● **Problem description**: Begin at the line containing "- [Vivicaty](https://github.com/VivicatcHub) ->" in the records below, end at the line containing "### Description", and retype each line in that span exactly. No other line and no image should appear.

● **Data to use**:
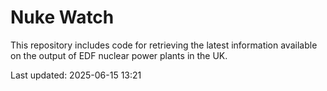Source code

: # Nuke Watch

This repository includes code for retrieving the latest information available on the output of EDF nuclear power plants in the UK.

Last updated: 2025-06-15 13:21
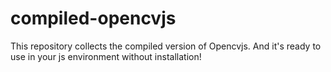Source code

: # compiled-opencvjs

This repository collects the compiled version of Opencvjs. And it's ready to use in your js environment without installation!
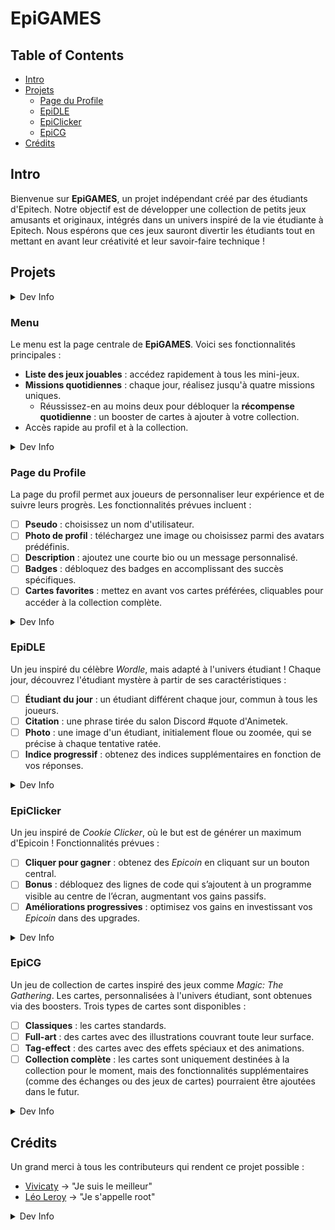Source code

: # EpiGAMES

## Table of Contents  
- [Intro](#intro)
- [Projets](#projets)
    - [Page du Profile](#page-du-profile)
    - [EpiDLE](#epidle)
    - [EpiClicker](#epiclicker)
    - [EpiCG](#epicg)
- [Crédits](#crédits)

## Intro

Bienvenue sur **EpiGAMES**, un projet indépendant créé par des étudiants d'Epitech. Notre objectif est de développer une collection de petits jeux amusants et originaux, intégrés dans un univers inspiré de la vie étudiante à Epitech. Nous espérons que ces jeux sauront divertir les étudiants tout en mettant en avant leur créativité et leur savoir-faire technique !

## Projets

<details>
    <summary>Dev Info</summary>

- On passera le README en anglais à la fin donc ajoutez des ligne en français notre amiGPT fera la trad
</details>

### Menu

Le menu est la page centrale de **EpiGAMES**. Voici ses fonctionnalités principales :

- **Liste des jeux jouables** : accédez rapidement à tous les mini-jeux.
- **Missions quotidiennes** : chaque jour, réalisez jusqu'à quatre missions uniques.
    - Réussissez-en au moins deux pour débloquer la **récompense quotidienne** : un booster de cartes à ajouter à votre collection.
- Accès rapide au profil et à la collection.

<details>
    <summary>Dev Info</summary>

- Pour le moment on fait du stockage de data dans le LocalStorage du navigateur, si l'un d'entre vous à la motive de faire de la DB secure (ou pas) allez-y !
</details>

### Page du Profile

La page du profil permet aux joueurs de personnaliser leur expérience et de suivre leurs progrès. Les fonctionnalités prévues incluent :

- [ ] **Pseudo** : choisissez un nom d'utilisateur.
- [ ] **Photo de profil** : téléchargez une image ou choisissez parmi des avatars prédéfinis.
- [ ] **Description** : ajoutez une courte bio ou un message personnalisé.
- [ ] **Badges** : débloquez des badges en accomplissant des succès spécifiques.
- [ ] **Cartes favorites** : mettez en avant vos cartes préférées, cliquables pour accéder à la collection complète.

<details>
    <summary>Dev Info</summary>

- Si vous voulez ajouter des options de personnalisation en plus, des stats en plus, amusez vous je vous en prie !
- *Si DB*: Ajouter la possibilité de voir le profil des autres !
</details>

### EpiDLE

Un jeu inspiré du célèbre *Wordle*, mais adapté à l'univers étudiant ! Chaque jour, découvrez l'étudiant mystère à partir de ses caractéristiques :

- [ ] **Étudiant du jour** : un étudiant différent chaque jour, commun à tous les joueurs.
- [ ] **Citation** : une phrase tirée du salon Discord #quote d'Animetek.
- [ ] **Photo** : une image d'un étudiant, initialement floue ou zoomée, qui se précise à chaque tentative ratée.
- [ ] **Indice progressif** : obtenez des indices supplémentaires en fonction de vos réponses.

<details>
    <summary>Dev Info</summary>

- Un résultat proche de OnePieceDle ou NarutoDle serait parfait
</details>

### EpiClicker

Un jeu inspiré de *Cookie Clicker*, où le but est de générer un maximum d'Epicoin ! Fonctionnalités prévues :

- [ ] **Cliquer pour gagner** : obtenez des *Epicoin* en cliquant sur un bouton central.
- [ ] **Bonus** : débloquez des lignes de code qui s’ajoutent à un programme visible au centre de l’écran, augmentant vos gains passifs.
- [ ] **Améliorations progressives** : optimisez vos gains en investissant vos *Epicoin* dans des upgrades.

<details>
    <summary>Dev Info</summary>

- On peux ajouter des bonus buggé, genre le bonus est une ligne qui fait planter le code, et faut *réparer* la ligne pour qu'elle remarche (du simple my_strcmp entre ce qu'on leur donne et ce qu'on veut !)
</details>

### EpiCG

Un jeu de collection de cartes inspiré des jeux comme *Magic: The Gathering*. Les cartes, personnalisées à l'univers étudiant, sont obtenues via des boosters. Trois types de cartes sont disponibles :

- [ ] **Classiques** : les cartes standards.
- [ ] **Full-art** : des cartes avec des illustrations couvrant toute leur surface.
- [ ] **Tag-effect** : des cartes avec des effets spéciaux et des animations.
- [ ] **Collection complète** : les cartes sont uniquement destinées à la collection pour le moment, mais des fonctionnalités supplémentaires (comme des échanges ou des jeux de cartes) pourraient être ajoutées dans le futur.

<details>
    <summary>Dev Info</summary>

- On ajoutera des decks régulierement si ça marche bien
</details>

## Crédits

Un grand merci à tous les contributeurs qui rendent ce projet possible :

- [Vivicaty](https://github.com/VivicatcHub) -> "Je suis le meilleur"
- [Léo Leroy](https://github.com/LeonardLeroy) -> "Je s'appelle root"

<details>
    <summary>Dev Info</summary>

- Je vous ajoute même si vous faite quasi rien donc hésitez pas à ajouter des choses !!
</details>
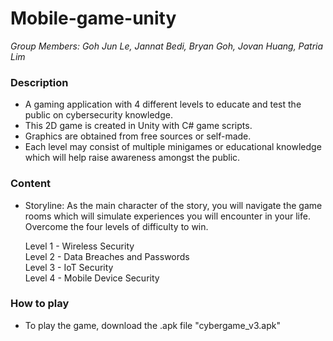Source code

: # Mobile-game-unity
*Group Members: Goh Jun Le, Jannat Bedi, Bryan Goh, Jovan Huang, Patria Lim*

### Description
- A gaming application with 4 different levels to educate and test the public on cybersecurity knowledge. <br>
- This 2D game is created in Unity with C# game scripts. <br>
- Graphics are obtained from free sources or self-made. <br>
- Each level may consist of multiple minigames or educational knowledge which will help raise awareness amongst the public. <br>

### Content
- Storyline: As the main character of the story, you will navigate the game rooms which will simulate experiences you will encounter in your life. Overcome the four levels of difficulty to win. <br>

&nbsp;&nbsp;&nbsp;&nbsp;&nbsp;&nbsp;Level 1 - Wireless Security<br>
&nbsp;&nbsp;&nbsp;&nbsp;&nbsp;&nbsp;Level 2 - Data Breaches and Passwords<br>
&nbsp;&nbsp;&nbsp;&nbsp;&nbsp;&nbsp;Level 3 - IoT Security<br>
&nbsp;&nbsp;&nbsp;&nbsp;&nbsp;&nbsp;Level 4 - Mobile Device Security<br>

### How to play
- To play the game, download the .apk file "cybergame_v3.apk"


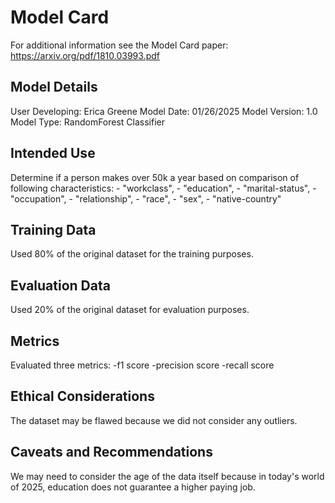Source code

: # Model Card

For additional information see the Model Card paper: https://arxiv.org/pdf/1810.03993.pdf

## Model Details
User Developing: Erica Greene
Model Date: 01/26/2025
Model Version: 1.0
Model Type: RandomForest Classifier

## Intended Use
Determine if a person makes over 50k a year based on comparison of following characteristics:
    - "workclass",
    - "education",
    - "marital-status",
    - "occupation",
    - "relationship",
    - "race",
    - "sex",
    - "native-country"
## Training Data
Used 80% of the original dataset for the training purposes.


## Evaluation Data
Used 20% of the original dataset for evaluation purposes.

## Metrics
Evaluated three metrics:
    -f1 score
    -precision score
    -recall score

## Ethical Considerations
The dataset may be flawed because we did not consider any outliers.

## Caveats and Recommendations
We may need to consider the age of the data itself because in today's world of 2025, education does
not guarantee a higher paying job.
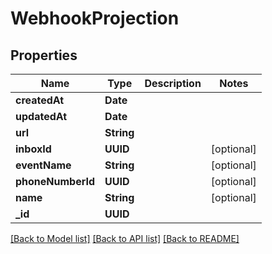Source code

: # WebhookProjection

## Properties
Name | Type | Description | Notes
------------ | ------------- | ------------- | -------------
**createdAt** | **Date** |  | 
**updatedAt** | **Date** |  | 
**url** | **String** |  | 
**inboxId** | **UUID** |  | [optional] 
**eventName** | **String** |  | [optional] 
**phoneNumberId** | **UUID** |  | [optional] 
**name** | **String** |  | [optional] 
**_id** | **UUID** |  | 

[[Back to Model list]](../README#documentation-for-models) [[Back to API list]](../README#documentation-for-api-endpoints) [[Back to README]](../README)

● **Reply**:
- [Vivicaty](https://github.com/VivicatcHub) -> "Je suis le meilleur"
- [Léo Leroy](https://github.com/LeonardLeroy) -> "Je s'appelle root"

<details>
    <summary>Dev Info</summary>

- Je vous ajoute même si vous faite quasi rien donc hésitez pas à ajouter des choses !!
</details>
Source code

: # Mobile-game-unity
*Group Members: Goh Jun Le, Jannat Bedi, Bryan Goh, Jovan Huang, Patria Lim*

### Description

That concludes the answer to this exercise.